Rancher Wants to Preserve Mossman Corrals near Eagle Butte, S.D.

Mossman
Mossman
(R. C. Lathrop Collection, South Dakota State Historical Society)

By: Lance Nixon, Pierre Capital Journal

If old gray corral boards could talk, Johnny Holloway figures they'd have a tale to tell at the stockyards and railroad crossing known as Mossman.

The Mossman site is along the south side of U.S. Highway 212 just west of the Missouri River and some way east of Eagle Butte, S.D., the Pierre Capital Journal reported.

It's named for the great cattleman Burton "Cap" Mossman, the legendary figure who guided the Diamond A Cattle Co., the largest cattle operation in South Dakota's history, from his ranch at Roswell, New Mexico. At Mossman, the Diamond A loaded a train load of cattle every week during the months the Diamond A was shipping cattle out of South Dakota on the Chicago Milwaukee, St. Paul and Pacific Railroad.

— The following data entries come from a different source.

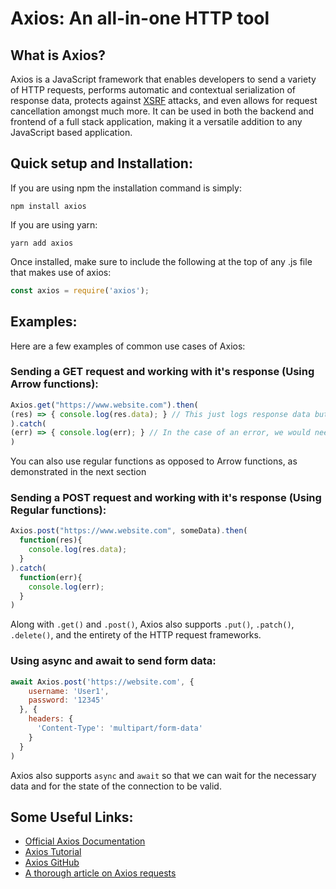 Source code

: # Axios: An all-in-one HTTP tool

## What is Axios?

Axios is a JavaScript framework that enables developers to send a variety of HTTP requests, performs automatic and contextual serialization of response data, protects
against [XSRF](https://en.wikipedia.org/wiki/Cross-site_request_forgery) attacks, and even allows for request cancellation amongst much more. It can be used in both
the backend and frontend of a full stack application, making it a versatile addition to any JavaScript based application.

## Quick setup and Installation:
If you are using npm the installation command is simply:

```
npm install axios
```

If you are using yarn:

```
yarn add axios
```

Once installed, make sure to include the following at the top of any .js file that makes use of axios:

``` JavaScript
const axios = require('axios');
```

## Examples:
Here are a few examples of common use cases of Axios:

### Sending a GET request and working with it's response (Using Arrow functions):

``` JavaScript
Axios.get("https://www.website.com").then(
(res) => { console.log(res.data); } // This just logs response data but you would do much more 
).catch(
(err) => { console.log(err); } // In the case of an error, we would need to provide some kind of handler
)
```

You can also use regular functions as opposed to Arrow functions, as demonstrated in the next section

### Sending a POST request and working with it's response (Using Regular functions):

``` JavaScript
Axios.post("https://www.website.com", someData).then(
  function(res){
    console.log(res.data);
  }
).catch(
  function(err){
    console.log(err);
  }
)
```

Along with `.get()` and `.post()`, Axios also supports `.put()`, `.patch()`, `.delete()`, and the entirety of the HTTP request frameworks.

### Using async and await to send form data:

``` JavaScript
await Axios.post('https://website.com', {
    username: 'User1',
    password: '12345'
  }, {
    headers: {
      'Content-Type': 'multipart/form-data'
    }
  }
)
```
Axios also supports `async` and `await` so that we can wait for the necessary data and for the state of the connection to be valid.

## Some Useful Links:
* [Official Axios Documentation](https://axios-http.com/docs/intro)
* [Axios Tutorial](https://www.youtube.com/watch?v=6LyagkoRWYA)
* [Axios GitHub](https://github.com/axios/axios)
* [A thorough article on Axios requests](https://reflectoring.io/tutorial-guide-axios/)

Eagle Butte rancher Johnny Holloway — whose father, John Holloway was a cowboy for the Diamond A for many years — now owns the site and has made repairs over the years to keep some of the corrals, gates and chutes in working order. But there's more work to be done.

"If I could get somebody to help me with the material, I would do the work," Holloway said. "I think it's a historical site. There were many, many, many cattle shipped out of there. Nobody else had any corrals where the railroad tracks was at."

Ideally, Holloway said, he would like to preserve the site as it was so that people can see the set-up the Diamond A Cattle Co. used to ship cattle out of its sprawling South Dakota range. He'd also like to put up a sign explaining some of the history of the Diamond A.

The Diamond A Cattle Co. ranged cattle over as much as 1.4 million acres in the years from about 1907 to 1913 and over a smaller acreage in decades after. The company began to decline after 1934 due to drought, poor markets and changes in law that made it more difficult to lease Indian reservation land.

Ted Spencer, the director of historic preservation for the South Dakota State Historical Society, said a coveted designation as a site on the National Register of Historic Places probably wouldn't be possible with the corral, since such a property often has had upgrades and repairs over the years.

But Spencer said it definitely would be possible to identify the site under the South Dakota historical marker program, provided the history can be verified. The historical marker program identifies historically significant buildings, sites, structures, objects, and districts. The markers are mounted signs, often placed along roads, giving information on why the resource is historically important.

The responsibility for developing historical markers is shared by the South Dakota State Historic Preservation Office, the South Dakota Department of Transportation, and local communities or historical societies. Individuals or organizations must have available funds to purchase it, according to information at the South Dakota State Historical Society website.

Darby Nutter, board president of the Verendrye Museum in Fort Pierre, said verifying the historical importance of what took place at Mossman is easy, since the site is well-known to people interested in western history.

"It's significant in what it represents," Nutter said. "The site itself is very historical. It's a relic of the open range. It would be great to have some type of monument there for that period in South Dakota history."